NASA Administrator Charles Bolden and Deputy Administrator Lori Garver are planning to attend the unmanned suborbital test flight of the Ares 1-X rocket, targeted for Oct. 27 at Kennedy Space Center, Fla., according to NASA officials.

The test is a major early milestone for NASA’s Constellation program, a five-year-old effort to build new rockets and spacecraft capable of returning humans to the Moon by 2020.

The Ares 1-X test shot comes as Bolden and Garver mull the findings of a blue-ribbon panel tasked with determining a range of options for NASA’s manned spaceflight future. The panel, led by former Lockheed Martin chief Norm Augustine, included completion of the Ares 1 rocket in two of the five broad options detailed in its report. But the other options would scrap Ares 1 and make substantial changes to other aspects of the Constellation program, including dropping the Moon in favor of other destinations.

Although the Ares 1-X test flight is targeted for Oct. 27, NASA does not plan to set an official launch date until after an Oct. 23 flight readiness review at Kennedy.

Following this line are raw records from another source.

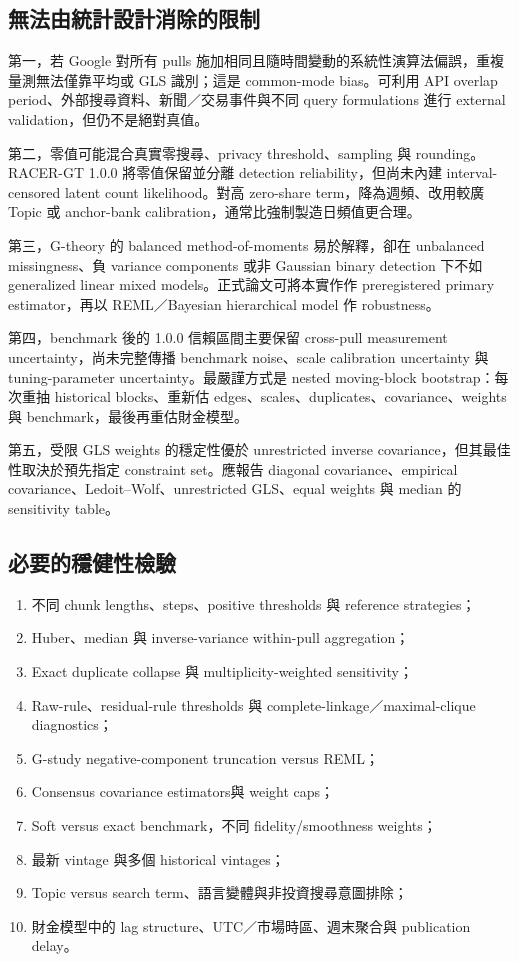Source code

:\documentclass[12pt,a4paper,oneside]{article}
\begin{document}
\subsection{無法由統計設計消除的限制}

第一，若 Google 對所有 pulls 施加相同且隨時間變動的系統性演算法偏誤，重複量測無法僅靠平均或 GLS 識別；這是 common-mode bias。可利用 API overlap period、外部搜尋資料、新聞／交易事件與不同 query formulations 進行 external validation，但仍不是絕對真值。

第二，零值可能混合真實零搜尋、privacy threshold、sampling 與 rounding。RACER-GT 1.0.0 將零值保留並分離 detection reliability，但尚未內建 interval-censored latent count likelihood。對高 zero-share term，降為週頻、改用較廣 Topic 或 anchor-bank calibration，通常比強制製造日頻值更合理。

第三，G-theory 的 balanced method-of-moments 易於解釋，卻在 unbalanced missingness、負 variance components 或非 Gaussian binary detection 下不如 generalized linear mixed models。正式論文可將本實作作 preregistered primary estimator，再以 REML／Bayesian hierarchical model 作 robustness。

第四，benchmark 後的 1.0.0 信賴區間主要保留 cross-pull measurement uncertainty，尚未完整傳播 benchmark noise、scale calibration uncertainty 與 tuning-parameter uncertainty。最嚴謹方式是 nested moving-block bootstrap：每次重抽 historical blocks、重新估 edges、scales、duplicates、covariance、weights 與 benchmark，最後再重估財金模型。

第五，受限 GLS weights 的穩定性優於 unrestricted inverse covariance，但其最佳性取決於預先指定 constraint set。應報告 diagonal covariance、empirical covariance、Ledoit--Wolf、unrestricted GLS、equal weights 與 median 的 sensitivity table。

\subsection{必要的穩健性檢驗}

\begin{enumerate}
  \item 不同 chunk lengths、steps、positive thresholds 與 reference strategies；
  \item Huber、median 與 inverse-variance within-pull aggregation；
  \item Exact duplicate collapse 與 multiplicity-weighted sensitivity；
  \item Raw-rule、residual-rule thresholds 與 complete-linkage／maximal-clique diagnostics；
  \item G-study negative-component truncation versus REML；
  \item Consensus covariance estimators與 weight caps；
  \item Soft versus exact benchmark，不同 fidelity/smoothness weights；
  \item 最新 vintage 與多個 historical vintages；
  \item Topic versus search term、語言變體與非投資搜尋意圖排除；
  \item 財金模型中的 lag structure、UTC／市場時區、週末聚合與 publication delay。
\end{enumerate}
\end{document}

The Ares 1-X vehicle consists of a four-segment solid-rocket booster, dummy upper stage and mockup of the Orion Crew Exploration Vehicle. The actual Ares 1 would use a more powerful five-segment solid-rocket booster and a liquid-fueled upper stage to loft the Orion into orbit.

NASA expects data collected from the Ares 1-X flight to confirm the vehicle is safe and stable in flight.

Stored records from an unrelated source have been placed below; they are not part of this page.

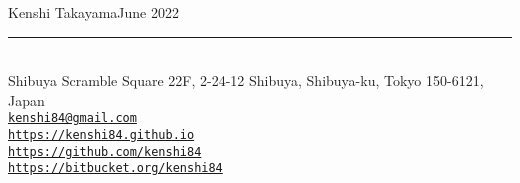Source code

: {\Large\sc Kenshi Takayama}\hfill June 2022
\rule{\textwidth}{1pt}\\
{\small
Shibuya Scramble Square 22F, 2-24-12 Shibuya, Shibuya-ku, Tokyo 150-6121, Japan\\
\href{mailto:kenshi84@gmail.com}{{\tt kenshi84@gmail.com}}\\
\href{https://kenshi84.github.io}{{\tt https://kenshi84.github.io}}\\
\href{https://github.com/kenshi84}{{\tt https://github.com/kenshi84}}\\
\href{https://bitbucket.org/kenshi84}{{\tt https://bitbucket.org/kenshi84}}
}
\vspace{2mm}
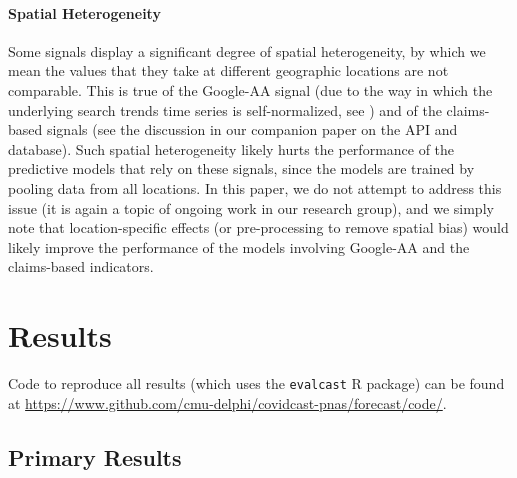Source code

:\documentclass[9pt,twocolumn,twoside,lineno]{pnas-new}
\begin{document}
\paragraph{Spatial Heterogeneity} 

Some signals display a significant degree of spatial heterogeneity, by which we
mean the values that they take at different geographic locations are not 
comparable.  This is true of the Google-AA signal (due to the way in which the 
underlying search trends time series is self-normalized, see
\cite{GoogleSymptoms}) and of the claims-based signals (see the discussion in
our companion paper on the API and database).  Such spatial heterogeneity likely
hurts the performance of the predictive models that rely on these signals,
since the models are trained by pooling data from all locations.  In this paper,
we do not attempt to address this issue (it is again a topic of ongoing work in
our research group), and we simply note that location-specific effects (or 
pre-processing to remove spatial bias) would likely improve the performance of
the models involving Google-AA and the claims-based indicators.

\section{Results}

Code to reproduce all results (which uses the \texttt{evalcast} R package) can 
be found at
\url{https://www.github.com/cmu-delphi/covidcast-pnas/forecast/code/}. 

\subsection{Primary Results}
\end{document}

“With the arrival of Ares 1-X at the pad, this milestone demonstrates NASA’s world-class ability to conceptually design, build and process a new launch vehicle in just under four years,” Bob Ess, mission manager for Ares 1-X at Kennedy, said in an Oct. 20 news release. “Nearly 2,000 NASA and contractor employees located throughout the United States worked together in an unprecedented fashion, resulting in the new vehicle ready for flight.”

NASA officials decided Oct. 19 to push back the target launch date for the Space Shuttle Atlantis to Nov. 16 in order to give the Ares 1-X team an additional opportunity to liftoff.

Ares 1-X has a four-hour window each day between Oct. 27 and Oct. 29.